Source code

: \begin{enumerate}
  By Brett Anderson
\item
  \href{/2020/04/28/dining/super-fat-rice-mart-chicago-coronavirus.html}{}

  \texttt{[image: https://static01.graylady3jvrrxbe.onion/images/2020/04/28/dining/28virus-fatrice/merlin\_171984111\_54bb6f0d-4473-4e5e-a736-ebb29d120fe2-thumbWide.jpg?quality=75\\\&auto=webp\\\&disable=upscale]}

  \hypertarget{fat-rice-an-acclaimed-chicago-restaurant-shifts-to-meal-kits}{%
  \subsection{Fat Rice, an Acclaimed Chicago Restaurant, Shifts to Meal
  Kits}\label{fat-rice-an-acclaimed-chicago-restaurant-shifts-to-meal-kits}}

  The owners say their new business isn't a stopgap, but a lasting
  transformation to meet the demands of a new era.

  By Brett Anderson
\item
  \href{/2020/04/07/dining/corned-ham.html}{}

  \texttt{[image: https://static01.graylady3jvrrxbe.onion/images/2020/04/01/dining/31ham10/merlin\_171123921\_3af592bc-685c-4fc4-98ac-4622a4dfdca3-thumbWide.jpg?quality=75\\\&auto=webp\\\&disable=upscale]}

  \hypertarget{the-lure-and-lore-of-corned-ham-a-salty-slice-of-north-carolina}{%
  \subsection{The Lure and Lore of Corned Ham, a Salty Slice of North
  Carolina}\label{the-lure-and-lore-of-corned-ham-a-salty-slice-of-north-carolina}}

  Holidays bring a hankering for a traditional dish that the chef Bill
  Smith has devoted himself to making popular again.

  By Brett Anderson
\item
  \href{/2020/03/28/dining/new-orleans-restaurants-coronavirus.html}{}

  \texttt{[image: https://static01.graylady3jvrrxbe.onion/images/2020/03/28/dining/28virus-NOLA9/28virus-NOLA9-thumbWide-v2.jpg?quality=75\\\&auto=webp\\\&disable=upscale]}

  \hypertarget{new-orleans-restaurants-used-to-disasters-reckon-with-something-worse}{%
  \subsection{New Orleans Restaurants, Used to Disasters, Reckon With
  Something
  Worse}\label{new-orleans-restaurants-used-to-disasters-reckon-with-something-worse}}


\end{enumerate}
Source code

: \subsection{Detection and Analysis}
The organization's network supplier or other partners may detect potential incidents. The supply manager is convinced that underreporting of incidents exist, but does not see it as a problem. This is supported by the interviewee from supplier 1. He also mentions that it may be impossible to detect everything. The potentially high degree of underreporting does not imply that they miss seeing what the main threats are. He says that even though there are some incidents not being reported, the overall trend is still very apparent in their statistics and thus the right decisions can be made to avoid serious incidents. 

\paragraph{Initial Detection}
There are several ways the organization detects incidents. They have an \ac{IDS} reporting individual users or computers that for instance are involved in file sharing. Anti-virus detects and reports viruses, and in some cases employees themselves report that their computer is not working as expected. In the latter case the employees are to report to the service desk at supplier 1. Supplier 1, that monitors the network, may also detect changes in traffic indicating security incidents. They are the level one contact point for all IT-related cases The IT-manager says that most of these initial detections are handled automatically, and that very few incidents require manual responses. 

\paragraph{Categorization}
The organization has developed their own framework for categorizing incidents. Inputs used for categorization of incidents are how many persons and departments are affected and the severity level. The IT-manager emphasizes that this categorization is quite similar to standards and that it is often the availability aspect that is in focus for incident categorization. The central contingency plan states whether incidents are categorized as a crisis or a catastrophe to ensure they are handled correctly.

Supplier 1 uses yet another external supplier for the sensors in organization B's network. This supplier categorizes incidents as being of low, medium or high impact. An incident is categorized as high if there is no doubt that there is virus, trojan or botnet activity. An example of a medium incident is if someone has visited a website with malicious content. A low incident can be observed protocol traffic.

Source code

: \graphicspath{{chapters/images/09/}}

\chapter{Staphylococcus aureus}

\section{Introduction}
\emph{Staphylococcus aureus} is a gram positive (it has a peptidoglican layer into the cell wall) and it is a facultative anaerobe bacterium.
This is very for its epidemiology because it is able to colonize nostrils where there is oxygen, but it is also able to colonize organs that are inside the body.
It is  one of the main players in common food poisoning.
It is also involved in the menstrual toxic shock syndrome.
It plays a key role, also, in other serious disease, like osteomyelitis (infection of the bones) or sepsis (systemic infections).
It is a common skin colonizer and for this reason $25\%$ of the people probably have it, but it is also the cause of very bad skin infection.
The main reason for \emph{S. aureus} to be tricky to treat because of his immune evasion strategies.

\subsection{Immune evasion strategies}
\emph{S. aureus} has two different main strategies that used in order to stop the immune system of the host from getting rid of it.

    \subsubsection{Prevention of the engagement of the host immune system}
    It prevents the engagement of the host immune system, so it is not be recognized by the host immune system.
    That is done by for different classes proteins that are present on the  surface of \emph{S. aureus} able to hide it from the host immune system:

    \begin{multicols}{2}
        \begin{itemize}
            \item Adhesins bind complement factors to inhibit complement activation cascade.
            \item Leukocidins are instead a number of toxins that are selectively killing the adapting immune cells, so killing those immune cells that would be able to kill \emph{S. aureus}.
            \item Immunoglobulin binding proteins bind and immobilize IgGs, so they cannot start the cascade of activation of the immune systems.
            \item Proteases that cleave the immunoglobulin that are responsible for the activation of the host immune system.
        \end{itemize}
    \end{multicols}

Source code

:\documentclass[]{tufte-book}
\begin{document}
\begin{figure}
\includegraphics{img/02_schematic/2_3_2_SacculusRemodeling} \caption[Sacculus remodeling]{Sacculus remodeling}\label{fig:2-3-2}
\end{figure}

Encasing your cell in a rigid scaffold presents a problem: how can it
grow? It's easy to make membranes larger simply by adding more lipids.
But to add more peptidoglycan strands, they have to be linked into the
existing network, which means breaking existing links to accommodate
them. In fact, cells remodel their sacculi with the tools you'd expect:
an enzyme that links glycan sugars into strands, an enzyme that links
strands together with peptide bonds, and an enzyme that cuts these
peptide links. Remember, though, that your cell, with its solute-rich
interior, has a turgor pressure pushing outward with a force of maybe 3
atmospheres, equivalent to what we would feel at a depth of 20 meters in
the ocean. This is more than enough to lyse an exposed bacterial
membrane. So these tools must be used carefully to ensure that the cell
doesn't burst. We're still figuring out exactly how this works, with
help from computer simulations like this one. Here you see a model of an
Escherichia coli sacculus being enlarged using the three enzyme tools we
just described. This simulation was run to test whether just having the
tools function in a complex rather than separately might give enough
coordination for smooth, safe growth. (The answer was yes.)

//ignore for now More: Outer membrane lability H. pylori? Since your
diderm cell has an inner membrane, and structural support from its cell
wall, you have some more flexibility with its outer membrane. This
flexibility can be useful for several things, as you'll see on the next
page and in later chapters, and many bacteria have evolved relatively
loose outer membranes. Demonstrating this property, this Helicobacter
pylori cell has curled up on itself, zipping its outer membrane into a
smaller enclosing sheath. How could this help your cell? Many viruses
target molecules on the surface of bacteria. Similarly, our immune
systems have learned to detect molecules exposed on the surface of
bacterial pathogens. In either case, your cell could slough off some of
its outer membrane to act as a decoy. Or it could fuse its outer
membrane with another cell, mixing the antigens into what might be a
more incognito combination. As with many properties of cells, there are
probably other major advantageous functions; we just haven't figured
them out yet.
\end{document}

==*==

__Try it__.
In the data above, find each line that has the word "like" and copy it out.

__Task result__.
It plays a key role, also, in other serious disease, like osteomyelitis (infection of the bones) or sepsis (systemic infections).
help from computer simulations like this one. Here you see a model of an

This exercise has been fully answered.